DATA RECORDS:
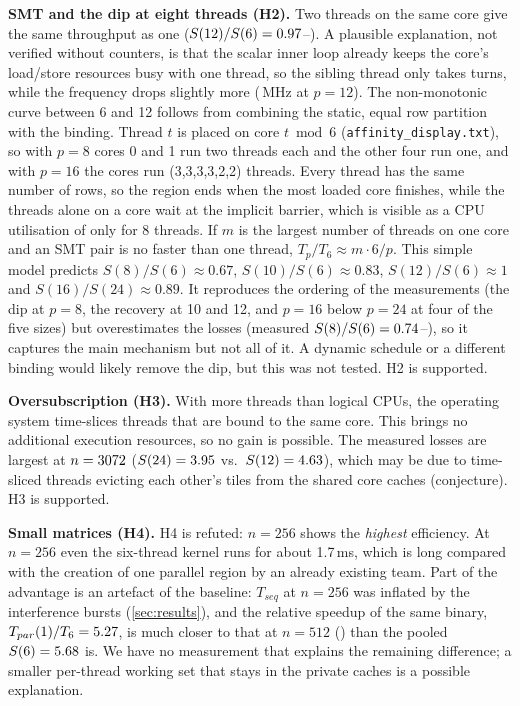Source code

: \documentclass[conference,a4paper]{IEEEtran}
\begin{document}
\textbf{SMT and the dip at eight threads (H2).} Two threads on the same core give the same throughput as one
($S(12)/S(6)=0.97$--\SmtGainMax). A plausible explanation, not verified without counters, is that the scalar
inner loop already keeps the core's load/store resources busy with one thread, so the sibling thread only takes
turns, while the frequency drops slightly more (\FreqTwelve\,MHz at $p=12$). The non-monotonic curve between 6 and 12
follows from combining the static, equal row partition with the binding. Thread $t$ is placed on core $t\bmod6$
(\texttt{affinity\_display.txt}), so with $p=8$ cores 0 and 1 run two threads each and the other four run one, and
with $p=16$ the cores run (3,3,3,3,2,2) threads. Every thread has the same number of rows, so the region ends when
the most loaded core finishes, while the threads alone on a core wait at the implicit barrier, which is visible as a
CPU utilisation of only \CpuUtilEight{} for 8 threads. If $m$ is the largest number of threads on one core and an
SMT pair is no faster than one thread, $T_p/T_6\approx m\cdot6/p$. This simple model predicts
$S(8)/S(6)\approx0.67$, $S(10)/S(6)\approx0.83$, $S(12)/S(6)\approx1$ and $S(16)/S(24)\approx0.89$. It
reproduces the ordering of the measurements (the dip at $p=8$, the recovery at 10 and 12, and $p=16$ below $p=24$ at
four of the five sizes) but overestimates the losses (measured $S(8)/S(6)=0.74$--\EightDipMax), so it
captures the main mechanism but not all of it. A dynamic schedule or a different binding would likely remove the
dip, but this was not tested. H2 is supported.

\textbf{Oversubscription (H3).} With more threads than logical CPUs, the operating system time-slices threads that
are bound to the same core. This brings no additional execution resources, so no gain is possible. The measured
losses are largest at $n=3072$ ($S(24)=3.95$ vs.\ $S(12)=4.63$),
which may be due to time-sliced threads evicting each other's tiles from the shared core caches (conjecture). H3 is
supported.

\textbf{Small matrices (H4).} H4 is refuted: $n=256$ shows the \emph{highest} efficiency. At $n=256$ even the
six-thread kernel runs for about 1.7\,ms, which is long compared with the creation of one parallel region by an
already existing team. Part of the advantage is an artefact of the baseline: $T_{seq}$ at $n=256$ was inflated by the
interference bursts (\cref{sec:results}), and the relative speedup of the same binary,
$T_{par}(1)/T_6=5.27$, is much closer to that at $n=512$ (\SRelSixNFiveTwelve) than the pooled
$S(6)=5.68$ is. We have no measurement that explains the remaining difference; a smaller per-thread working
set that stays in the private caches is a possible explanation.
\end{document}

ACTION ITEM: Repeat the whole listing above word for word. Leave out the pictures.

SOLUTION TO THIS PROBLEM:
Source code

: \documentclass[conference,a4paper]{IEEEtran}
\begin{document}
\textbf{SMT and the dip at eight threads (H2).} Two threads on the same core give the same throughput as one
($S(12)/S(6)=0.97$--\SmtGainMax). A plausible explanation, not verified without counters, is that the scalar
inner loop already keeps the core's load/store resources busy with one thread, so the sibling thread only takes
turns, while the frequency drops slightly more (\FreqTwelve\,MHz at $p=12$). The non-monotonic curve between 6 and 12
follows from combining the static, equal row partition with the binding. Thread $t$ is placed on core $t\bmod6$
(\texttt{affinity\_display.txt}), so with $p=8$ cores 0 and 1 run two threads each and the other four run one, and
with $p=16$ the cores run (3,3,3,3,2,2) threads. Every thread has the same number of rows, so the region ends when
the most loaded core finishes, while the threads alone on a core wait at the implicit barrier, which is visible as a
CPU utilisation of only \CpuUtilEight{} for 8 threads. If $m$ is the largest number of threads on one core and an
SMT pair is no faster than one thread, $T_p/T_6\approx m\cdot6/p$. This simple model predicts
$S(8)/S(6)\approx0.67$, $S(10)/S(6)\approx0.83$, $S(12)/S(6)\approx1$ and $S(16)/S(24)\approx0.89$. It
reproduces the ordering of the measurements (the dip at $p=8$, the recovery at 10 and 12, and $p=16$ below $p=24$ at
four of the five sizes) but overestimates the losses (measured $S(8)/S(6)=0.74$--\EightDipMax), so it
captures the main mechanism but not all of it. A dynamic schedule or a different binding would likely remove the
dip, but this was not tested. H2 is supported.

\textbf{Oversubscription (H3).} With more threads than logical CPUs, the operating system time-slices threads that
are bound to the same core. This brings no additional execution resources, so no gain is possible. The measured
losses are largest at $n=3072$ ($S(24)=3.95$ vs.\ $S(12)=4.63$),
which may be due to time-sliced threads evicting each other's tiles from the shared core caches (conjecture). H3 is
supported.

\textbf{Small matrices (H4).} H4 is refuted: $n=256$ shows the \emph{highest} efficiency. At $n=256$ even the
six-thread kernel runs for about 1.7\,ms, which is long compared with the creation of one parallel region by an
already existing team. Part of the advantage is an artefact of the baseline: $T_{seq}$ at $n=256$ was inflated by the
interference bursts (\cref{sec:results}), and the relative speedup of the same binary,
$T_{par}(1)/T_6=5.27$, is much closer to that at $n=512$ (\SRelSixNFiveTwelve) than the pooled
$S(6)=5.68$ is. We have no measurement that explains the remaining difference; a smaller per-thread working
set that stays in the private caches is a possible explanation.
\end{document}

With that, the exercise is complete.